Revision verworfen; Einziehung von Taterträgen in Höhe von 700 € als Gesamtschuldner angeordnet
KI-Zusammenfassung
Der Angeklagte ließ gegen das Urteil des Landgerichts Kleve Revision einlegen. Das Revisionsgericht verwirft die Revision als unbegründet, nimmt jedoch auf Antrag des Generalbundesanwalts Änderungen am Einziehungsausspruch vor und ordnet die Einziehung des Werts von Taterträgen in Höhe von 700 € als Gesamtschuldner an. Die Kosten des Rechtsmittels trägt der Beschwerdeführer.

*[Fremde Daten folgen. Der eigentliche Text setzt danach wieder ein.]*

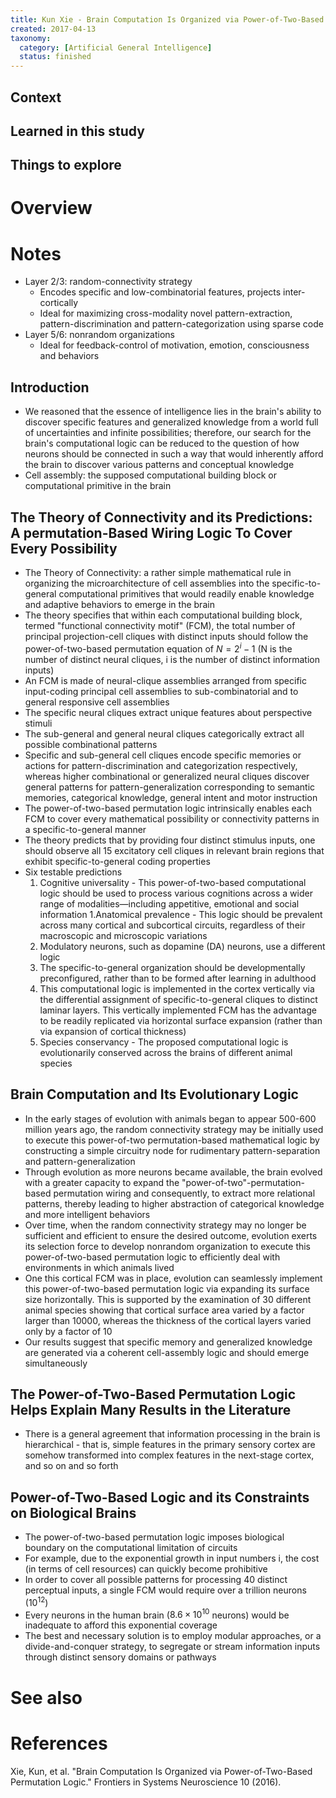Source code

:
 ```yaml
---
title: Kun Xie - Brain Computation Is Organized via Power-of-Two-Based Permutation Logic (2016)
created: 2017-04-13
taxonomy:
  category: [Artificial General Intelligence]
  status: finished
---
```


## Context

## Learned in this study

## Things to explore

# Overview

# Notes
* Layer 2/3: random-connectivity strategy
	* Encodes specific and low-combinatorial features, projects inter-cortically
	* Ideal for maximizing cross-modality novel pattern-extraction, pattern-discrimination and pattern-categorization using sparse code
* Layer 5/6: nonrandom organizations
	* Ideal for feedback-control of motivation, emotion, consciousness and behaviors

## Introduction
* We reasoned that the essence of intelligence lies in the brain's ability to discover specific features and generalized knowledge from a world full of uncertainties and infinite possibilities; therefore, our search for the brain's computational logic can be reduced to the question of how neurons should be connected in such a way that would inherently afford the brain to discover various patterns and conceptual knowledge
* Cell assembly: the supposed computational building block or computational primitive in the brain

## The Theory of Connectivity and its Predictions: A permutation-Based Wiring Logic To Cover Every Possibility
* The Theory of Connectivity: a rather simple mathematical rule in organizing the microarchitecture of cell assemblies into the specific-to-general computational primitives that would readily enable knowledge and adaptive behaviors to emerge in the brain
* The theory specifies that within each computational building block, termed "functional connectivity motif" (FCM), the total number of principal projection-cell cliques with distinct inputs should follow the power-of-two-based permutation equation of $N = 2^i - 1$ (N is the number of distinct neural cliques, i is the number of distinct information inputs)
* An FCM is made of neural-clique assemblies arranged from specific input-coding principal cell assemblies to sub-combinatorial and to general responsive cell assemblies
* The specific neural cliques extract unique features about perspective stimuli
* The sub-general and general neural cliques categorically extract all possible combinational patterns
* Specific and sub-general cell cliques encode specific memories or actions for pattern-discrimination and categorization respectively, whereas higher combinational or generalized neural cliques discover general patterns for pattern-generalization corresponding to semantic memories, categorical knowledge, general intent and motor instruction
* The power-of-two-based permutation logic intrinsically enables each FCM to cover every mathematical possibility or connectivity patterns in a specific-to-general manner
* The theory predicts that by providing four distinct stimulus inputs, one should observe all 15 excitatory cell cliques in relevant brain regions that exhibit specific-to-general coding properties
* Six testable predictions
	1. Cognitive universality - This power-of-two-based computational logic should be used to process various cognitions across a wider range of modalities—including appetitive, emotional and social information
	1.Anatomical prevalence - This logic should be prevalent across many cortical and subcortical circuits, regardless of their macroscopic and microscopic variations
	1. Modulatory neurons, such as dopamine (DA) neurons, use a different logic
	1. The specific-to-general organization should be developmentally preconfigured, rather than to be formed after learning in adulthood
	1. This computational logic is implemented in the cortex vertically via the differential assignment of specific-to-general cliques to distinct laminar layers. This vertically implemented FCM has the advantage to be readily replicated via horizontal surface expansion (rather than via expansion of cortical thickness)
	1. Species conservancy - The proposed computational logic is evolutionarily conserved across the brains of different animal species

## Brain Computation and Its Evolutionary Logic
* In the early stages of evolution with animals began to appear 500-600 million years ago, the random connectivity strategy may be initially used to execute this power-of-two permutation-based mathematical logic by constructing a simple circuitry node for rudimentary pattern-separation and pattern-generalization
* Through evolution as more neurons became available, the brain evolved with a greater capacity to expand the "power-of-two"-permutation-based permutation wiring and consequently, to extract more relational patterns, thereby leading to higher abstraction of categorical knowledge and more intelligent behaviors
* Over time, when the random connectivity strategy may no longer be sufficient and efficient to ensure the desired outcome, evolution exerts its selection force to develop nonrandom organization to execute this power-of-two-based permutation logic to efficiently deal with environments in which animals lived
* One this cortical FCM was in place, evolution can seamlessly implement this power-of-two-based permutation logic via expanding its surface size horizontally. This is supported by the examination of 30 different animal species showing that cortical surface area varied by a factor larger than 10000, whereas the thickness of the cortical layers varied only by a factor of 10
* Our results suggest that specific memory and generalized knowledge are generated via a coherent cell-assembly logic and should emerge simultaneously

## The Power-of-Two-Based Permutation Logic Helps Explain Many Results in the Literature
* There is a general agreement that information processing in the brain is hierarchical - that is, simple features in the primary sensory cortex are somehow transformed into complex features in the next-stage cortex, and so on and so forth

## Power-of-Two-Based Logic and its Constraints on Biological Brains
* The power-of-two-based permutation logic imposes biological boundary on the computational limitation of circuits
* For example, due to the exponential growth in input numbers i, the cost (in terms of cell resources) can quickly become prohibitive
* In order to cover all possible patterns for processing 40 distinct perceptual inputs, a single FCM would require over a trillion neurons ($10^{12}$)
* Every neurons in the human brain ($8.6 \times 10^{10}$ neurons) would be inadequate to afford this exponential coverage
* The best and necessary solution is to employ modular approaches, or a divide-and-conquer strategy, to segregate or stream information inputs through distinct sensory domains or pathways

# See also

# References
Xie, Kun, et al. "Brain Computation Is Organized via Power-of-Two-Based Permutation Logic." Frontiers in Systems Neuroscience 10 (2016).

Ausgang: Revision des Angeklagten als unbegründet verworfen; Einziehung des Werts von Taterträgen in Höhe von 700 € als Gesamtschuldner angeordnet
Abstrakte Rechtssätze
Die Revision ist zu verwerfen, wenn der Beschwerdeführer keine hinreichend substantiierten Rechtsfehler darlegt, die eine Aufhebung oder Änderung des Urteils rechtfertigen.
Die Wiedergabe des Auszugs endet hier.